In this note, we will explore three searching algorithms: Linear Search, Binary Search, and Interpolation Search. Additionally, we will analyze the performance of each algorithm in detail!

Introduction to Searching Algorithms

A searching algorithm is a method for finding a specific element within a data collection.

In this note, we’ll be analyzing three algorithms for searching the contents of an array: Linear Search, Binary Search, and Interpolation Search.

For simplicity, we’ll assume the data is stored in an array of $n$ positive integers and may or may not contain duplicate values.

Image Source: https://www.mathwarehouse.com/

Linear Search

Basic Concept of Linear Search

Linear Search (also known as sequential search) is the simplest form of searching:

It starts at the beginning of the array.
Each element is compared in turn with the target search key.
The process stops when a match is found or when the end of the array is reached, indicating that the target is not present.

Image Source: https://medium.com/@ibrahimbayburtlu5/searching-algorithms-ab7425b7757e

Linear Search Implementation

Here’s the pseudo-code of Linear Search:

i = 1;
while (i ≤ n && a[i] != k) i++;    
	// Continue stepping through the array
	// by incrementing 'i' if when a match
	// hasn't been found or it's not at the
	// end of the array.
return (i ≤ n);

An alternative version which uses a sentinel to simplify the loop control:

a[n + 1] = k; // A sentinel
i = 1;
while (a[i] != k) i++;
return (i ≤ k)

Performance Analysis of Linear Search

As discussed in my previous note, Algorithm Analysis - DSA #2, we all agree that $a[i] ≠ k$ is the basic operation of this algorithm. The reason for this is pretty obvious: it is located in the inner-most loop, and it is related to the data that needs to be processed which is the array $a$ .

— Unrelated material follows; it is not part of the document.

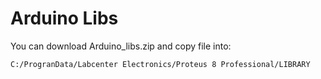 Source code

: # Arduino Libs

You can download Arduino_libs.zip and copy file into:

`C:/ProgranData/Labcenter Electronics/Proteus 8 Professional/LIBRARY`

I’ve already included a detail analysis of the complexity of the Linear Search algorithm in that note as well. Basically, the best-case time complexity of linear search is $\mathcal{O}(1)$ , the average case is $\mathcal{O}(n)$ , while the worse case is $\mathcal{O}(n)$ .

As a result, the Big $\mathcal{O}$ notation of Linear Search is $\mathcal{O}(n)$ — linear time complexity.

In addition, Linear Search has a space complexity of $\mathcal{O}(1)$ — constant space. It uses no additional data structures to find the search key!

Best-case Complexity	$\mathcal{O}(1)$
Average-case Complexity	$\mathcal{O}(n)$
Worst-case Complexity	$\mathcal{O}(n)$
Space Complexity	$\mathcal{O}(1)$

The Linear Search is very intuitive and easy to implement. However, its major drawback is inefficiency—especially with large arrays, as in the worst case it requires scanning every element. 😞

Binary Search

Basic Concept of Binary Search

Binary Search is a more efficient algorithm, especially for large arrays, but it comes with a key requirement: the array must be sorted.

The idea is to repeatedly divide the array in half:

Begin by comparing the search key with the middle element.
If the key equals the middle element, the search is successful.
If the key is less than the middle element, then the target (if it exists) must lie in the left half of the array.
Conversely, if the key is greater, the search continues in the right half.

This halving process continues until the target is found or the subarray reduces to zero.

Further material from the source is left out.